Seriously, NYT, are you kidding? I’m not in love with any form of social media (though Twitter and I lust for one another routinely and, oh, is she good…ahem), but the “I know people that hate it, so it must suck and be failing” is the dumbest argument on the planet. It’s the difference between statistical evidence and anecdotal and even a nimrod (that’s right, NIMROD!) can generally figure out the difference.

I have discussed sports online for many years because I’m a nerd for it and I often run across people who know very little about a given sport, so they talk about things they don’t understand but do it as if they do. “The problem is that they don’t run the pick and roll enough. I watched the game and I only saw it run once!!!” Look, Naismith, if you actually KNEW the game of basketball, you’d realize they probably ran a dozen or more different versions of the pick and roll in the FIRST HALF.

It’s that “my neighborhood is going to hell, so the whole world must be too.” This sense of over-exaggeration that seems to have proliferated with the birth of the internet that is so damn irritating. Everyone thinks they know more than everyone else just because they can point a mouse to a website and read a couple paragraphs of information.

I’ve got to imagine doctors must be PISSED about diagnosis sites. How many people you think fill up waiting rooms thinking they are dying when they really just have paranoid delusions? My bet is a lot.

We’re living in the era of the amateur and, as a result, people are skeptical of experts. They see conspiracy in complication and overload themselves with information that they probably can’t understand because they don’t have the experience or knowledge to fully grasp the concepts, but they think that because they can read some idiots lunatic scribblings on the internet, they have cornered the market on knowledge and common sense.

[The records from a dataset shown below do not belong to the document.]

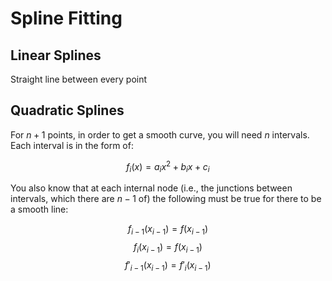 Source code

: # Spline Fitting

## Linear Splines

Straight line between every point

## Quadratic Splines

For $n+1$ points, in order to get a smooth curve, you will need $n$ intervals. Each interval is in the form of:

$$f_i(x)=a_ix^2+b_ix+c_i$$

You also know that at each internal node (i.e., the junctions between intervals, which there are $n-1$ of) the following must be true for there to be a smooth line:

$$f_{i-1}(x_{i-1})=f(x_{i-1})$$
$$f_{i}(x_{i-1})=f(x_{i-1})$$
$$f'_{i-1}(x_{i-1})=f'_i(x_{i-1})$$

Leif Harmsen, once a Facebook user, now crusades against it. Having dismissed his mother’s snap judgment of the site (“Facebook is the devil”), Harmsen now passionately agrees. He says, not entirely in jest, that he considers it a repressive regime akin to North Korea, and sells T-shirts with the words “Shut Your Facebook.”

Yeah, clearly LEIF is a source of reliable information when it comes to Facebook.

Nice job, NYT. Thanks for perpetuating the stupidity you once tried so valiantly to avoid. But, I guess if it’s on the web, it MUST be true, right?